Похоронен о. Алексей в церковной ограде против алтаря. Памятник над ним поставил один нижегородский помещик, который почитал о. Алексея как великого подвижника, был его духовным сыном и всю жизнь ездил к нему за молитвами и советами.

По словам бортсурманского священника и местных крестьян, не проходит ни одного воскресенья, ни одного праздника, чтобы не служили панихид на могиле о. Алексея. Почти все увозят с собой землю с его могилы и землю эту как целебную берегут и принимают с водой в случае болезни. Народ ждет открытия его мощей, и много ходит рассказов о том, что настало время "выходить ему на землю". Еще больше пошло об этом толков после одного случая, который приключился с бортсурманским печником Герасимом Чудаковым. Он договорился поставить памятник над могилой о. Павла Вигилянского, которому о. Алексей передал свое место. Похоронен он недалеко от о. Алексея. Герасим выкопал яму и положил брусья, которые должны были поддерживать памятник, а так как могилы очень близко одна от другой, то брусья эти уперлись прямо в могилу о. Алексея. Ночью — он сам хорошенько не знает, было ли то во сне или наяву,— но только, не видя никого около себя, он явственно услыхал голос, который говорил ему: "Герасим, неладно ты начал твою работу". Очень его это удивило, и он спросил, что же в ней неладного. Тот же голос ответил, что он должен знать, как знают и как говорят все на селе, что о. Алексею должно "выходить мощами", и что, если он оставит брусья так, как он их сейчас положил, то при вскрытии мощей, памятник о. Павлу непременно сломают и сбросят на землю, и работа его пропадет даром. Так его поразили эти слова, что на другое утро он пошел посоветоваться с матушкой, и они вдвоем решили переложить брусья в другую сторону, чтобы они не касались могилы о. Алексея.

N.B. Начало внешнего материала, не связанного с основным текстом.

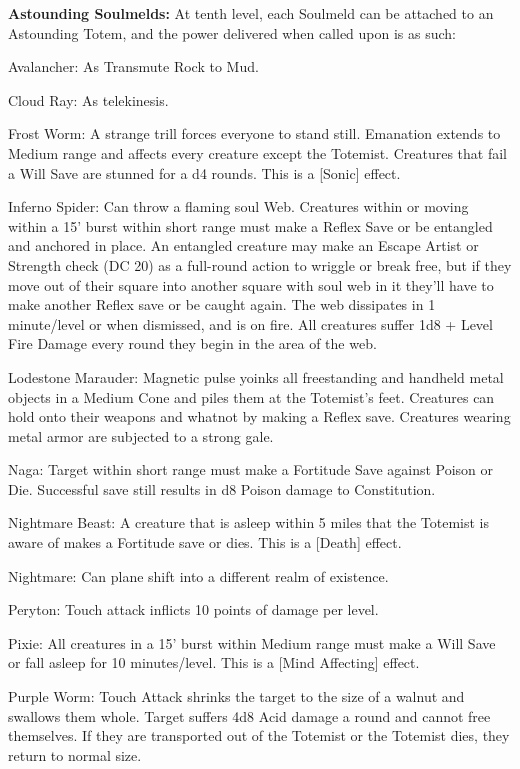 \textbf{Astounding Soulmelds:} At tenth level, each Soulmeld can be attached to an Astounding Totem, and the power delivered when called upon is as such: 
\begin{itemize*}
\item Avalancher: As Transmute Rock to Mud. 
\item Cloud Ray: As telekinesis. 
\item Frost Worm: A strange trill forces everyone to stand still. Emanation extends to Medium range and affects every creature except the Totemist. Creatures that fail a Will Save are stunned for a d4 rounds. This is a [Sonic] effect. 
\item Inferno Spider: Can throw a flaming soul Web. Creatures within or moving within a 15' burst within short range must make a Reflex Save or be entangled and anchored in place. An entangled creature may make an Escape Artist or Strength check (DC 20) as a full-round action to wriggle or break free, but if they move out of their square into another square with soul web in it they'll have to make another Reflex save or be caught again. The web dissipates in 1 minute/level or when dismissed, and is on fire. All creatures suffer 1d8 + Level Fire Damage every round they begin in the area of the web. 
\item Lodestone Marauder: Magnetic pulse yoinks all freestanding and handheld metal objects in a Medium Cone and piles them at the Totemist's feet. Creatures can hold onto their weapons and whatnot by making a Reflex save. Creatures wearing metal armor are subjected to a strong gale. 
\item Naga: Target within short range must make a Fortitude Save against Poison or Die. Successful save still results in d8 Poison damage to Constitution. 
\item Nightmare Beast: A creature that is asleep within 5 miles that the Totemist is aware of makes a Fortitude save or dies. This is a [Death] effect. 
\item Nightmare: Can plane shift into a different realm of existence. 
\item Peryton: Touch attack inflicts 10 points of damage per level. 
\item Pixie: All creatures in a 15' burst within Medium range must make a Will Save or fall asleep for 10 minutes/level. This is a [Mind Affecting] effect. 
\item Purple Worm: Touch Attack shrinks the target to the size of a walnut and swallows them whole. Target suffers 4d8 Acid damage a round and cannot free themselves. If they are transported out of the Totemist or the Totemist dies, they return to normal size. 

\end{itemize*}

Ходит в Бортсурманах еще такой рассказ. Перед смертью о. Павел завещал похоронить себя рядом с о. Алексеем, так чтобы гробы их касались стенками. Когда начали разбивать землю (время было зимнее, и земля была промерзшая), то лом, которым работали, согнулся в дугу; принесли новый лом, он так же, как и первый, согнулся дугой. В этом увидали указание, что о. Алексей не допускает о. Павла к себе, и ему вырыли могилу, хотя и рядом с о. Алексеем, но все-таки не совсем вплотную с ним. Как отнесли могилу подальше, так уже ни один лом больше не сгибался.

Таков был о. Алексей, такова была его жизнь; множество чудес творил он при жизни, и до сего времени творятся им чудеса. Недаром почитает его народ скорым помощником и ходатаем перед Богом, и великое множество людей с теплой верой и любовью ходит молиться на его могилу.